The new constitution, adopted in March 1992, introduced a multi-party system, with a directly elected president as head of state, an eighty-one-member National Assembly, and a prime minister as head of government. Shortly before the referendum however, Buyoya survived an attempted coup. About thirty Tutsi soldiers were arrested. The government blamed the former president, Jean-Baptiste Bagaza, and former Tutsi ministers Isidore Nyaboya and Cyprien Mbonimpa for the coup attempt. By this time, Buyoya’s reforms were strongly opposed by the clandestine Party for the Liberation of the Hutu People (Palipehutu), which had been engaged in armed struggle against the Tutsi-controlled military. Burundi accused Rwanda of sheltering and financing the Palipehutu fighters.

More Conflict in Burundi

With the new constitution in place, elections were called and on June 1, 1993, history was made when the nation elected Melchior Ndadaye the first Hutu president, resoundingly defeating incumbent Pierre Buyoya. Ndadaye appointed Silvie Kinigi a Tutsi, as the new prime minister, the first (and only) woman to hold the position.

In October that year, after only three months in power, Ndadaye was deposed in a Tutsi-led military coup and killed. Kinigi fled to the French Embassy in Bujumbura and the Organization of African Unity sent in 200 troops to protect the government. The coup however collapsed as senior military officers failed to back it and there was also little popular support for it. Meanwhile thousands died in the ensuing ethnic violence and hundreds of thousands more fled to neighboring countries as refugees.

When the coup collapsed, another Hutu president, Cyprien Ntaryamira, came to power. While attending a regional peace meeting with Rwanda’s president, Juvenal Habyarimana, their plane was shot down as they approached Kigali, killing both of them instantly. This triggered an ethnic bloodbath in Rwanda unlike any that had been witnessed anywhere in the world, save perhaps the Holocaust. More than one million Tutsi and moderate Hutu were killed in what become an international tragedy of unimaginable proportions. Reprisals were muted in Burundi and this was partly attributed to efforts by previous governments aimed at national unity and reconciliation between the two ethnic groups. Sylvestre Ntibantunganye, then president of the National Assembly, announced the death of Ntaryamira and appealed for calm. He saved the day for Burundi.
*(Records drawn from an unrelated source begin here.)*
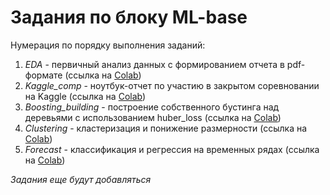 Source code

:# Задания по блоку ML-base

Нумерация по порядку выполнения заданий:
1) *EDA* - первичный анализ данных с формированием отчета в pdf-формате
   (ссылка на [Colab](https://colab.research.google.com/drive/1UauYqMm0F95EqNggKDQ_pcJgCXsdAnYs?usp=sharing))
2) *Kaggle_comp* - ноутбук-отчет по участию в закрытом соревновании на Kaggle
   (ссылка на [Colab](https://colab.research.google.com/drive/1BDi0rrZhbtwdMHcoHDvA58IBw_luFWLE?usp=sharing))
3) *Boosting_building* - построение собственного бустинга над деревьями с использованием huber_loss
   (ссылка на [Colab](https://colab.research.google.com/drive/1gWQk2A5ckcGmh_CDFrj5mTBRM8IqqRqi?usp=sharing))
4) *Сlustering* - кластеризация и понижение размерности
   (ссылка на [Colab](https://colab.research.google.com/drive/1H9tnfQcu3jurkJzvxY3Ix_8oXiTny1l-?usp=sharing))
5) *Forecast* - классификация и регрессия на временных рядах
   (ссылка на [Colab](https://colab.research.google.com/drive/1hZp35WSHNB99nLSJ8f8QglFtAuFZgMvG?usp=sharing))

*Задания еще будут добавляться*
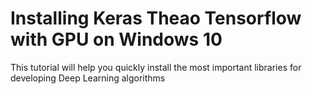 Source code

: # Installing Keras Theao Tensorflow with GPU on Windows 10
This tutorial will help you quickly install the most important libraries for developing Deep Learning algorithms  
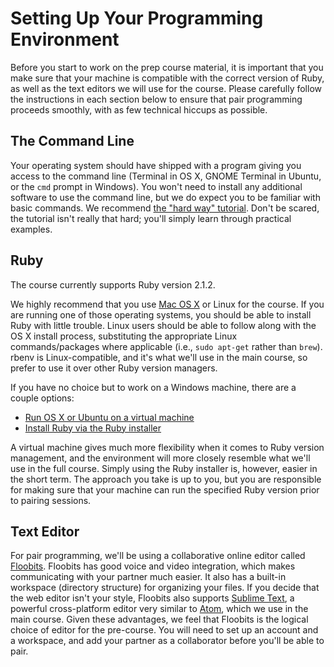 # Setting Up Your Programming Environment

Before you start to work on the prep course material, it is important
that you make sure that your machine is compatible with the correct
version of Ruby, as well as the text editors we will use for the course.
Please carefully follow the instructions in each section below to ensure
that pair programming proceeds smoothly, with as few technical hiccups
as possible.

## The Command Line

Your operating system should have shipped with a program giving you
access to the command line (Terminal in OS X, GNOME Terminal in Ubuntu,
or the `cmd` prompt in Windows). You won't need to install any
additional software to use the command line, but we do expect you to be
familiar with basic commands. We recommend [the "hard way"
tutorial][cli-hardway]. Don't be scared, the tutorial isn't really that
hard; you'll simply learn through practical examples.

[cli-hardway]: http://cli.learncodethehardway.org/book/

## Ruby

The course currently supports Ruby version 2.1.2.

We highly recommend that you use [Mac OS X][osx-ruby-install] or Linux
for the course. If you are running one of those operating systems, you
should be able to install Ruby with little trouble. Linux users should
be able to follow along with the OS X install process, substituting the
appropriate Linux commands/packages where applicable (i.e., `sudo
apt-get` rather than `brew`). rbenv is Linux-compatible, and it's what
we'll use in the main course, so prefer to use it over other Ruby
version managers.

[osx-ruby-install]: http://github.com/appacademy/meta/setup/ruby.md

If you have no choice but to work on a Windows machine, there are a
couple options:

- [Run OS X or Ubuntu on a virtual machine][virtual-machines]
- [Install Ruby via the Ruby installer][ruby-installer-windows]

A virtual machine gives much more flexibility when it comes to Ruby
version management, and the environment will more closely resemble what
we'll use in the full course. Simply using the Ruby installer is,
however, easier in the short term. The approach you take is up to you,
but you are responsible for making sure that your machine can run the
specified Ruby version prior to pairing sessions.

[virtual-machines]: http://lifehacker.com/5204434/the-beginners-guide-to-creating-virtual-machines-with-virtualbox
[ruby-installer-windows]: http://rubyinstaller.org/

## Text Editor

For pair programming, we'll be using a collaborative online editor
called [Floobits][floobits]. Floobits has good voice and video
integration, which makes communicating with your partner much easier. It
also has a built-in workspace (directory structure) for organizing your
files. If you decide that the web editor isn't your style, Floobits also
supports [Sublime Text][sublime-text], a powerful cross-platform editor
very similar to [Atom][atom-editor], which we use in the main course.
Given these advantages, we feel that Floobits is the logical choice of
editor for the pre-course. You will need to set up an account and a
workspace, and add your partner as a collaborator before you'll be able
to pair.

[floobits]: http://www.floobits.com/
[sublime-text]: http://www.sublimetext.com/
[atom-editor]: https://atom.io/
Meanwhile, on March 10, 1994, the General Conference hosted two Burundi cabinet ministers at a luncheon in their honor while on tour in Washington, DC. The two, the minister of finance, Salvator Toyi, and the minister of state for external relations and cooperation, Jean-Marie Ngendahayo, were received at the General Conference in Maryland, a sign that that the Adventist church was receiving favorable regard back in Burundi.36

Burundi After the Rwandan Genocide

The Rwandan Patriotic Front came to power in Rwanda, while in Burundi the Hutu-led Frodebu entered a power sharing-deal with the Tutsi-led Uprona. Frodebu got the presidency and the foreign ministry while Uprona got the premiership and the interior ministry. Defense and justice ministries would go to “neutral” figures. They also agreed that presidential decisions would have to be countersigned by the prime minister. Sylvestre Ntibantunganya of Frodebu became president on September 30, 1994. His rule, however, lacked real power, which remained with the army. Reprisal attacks by both sides of the ethnic divide caused significant tensions.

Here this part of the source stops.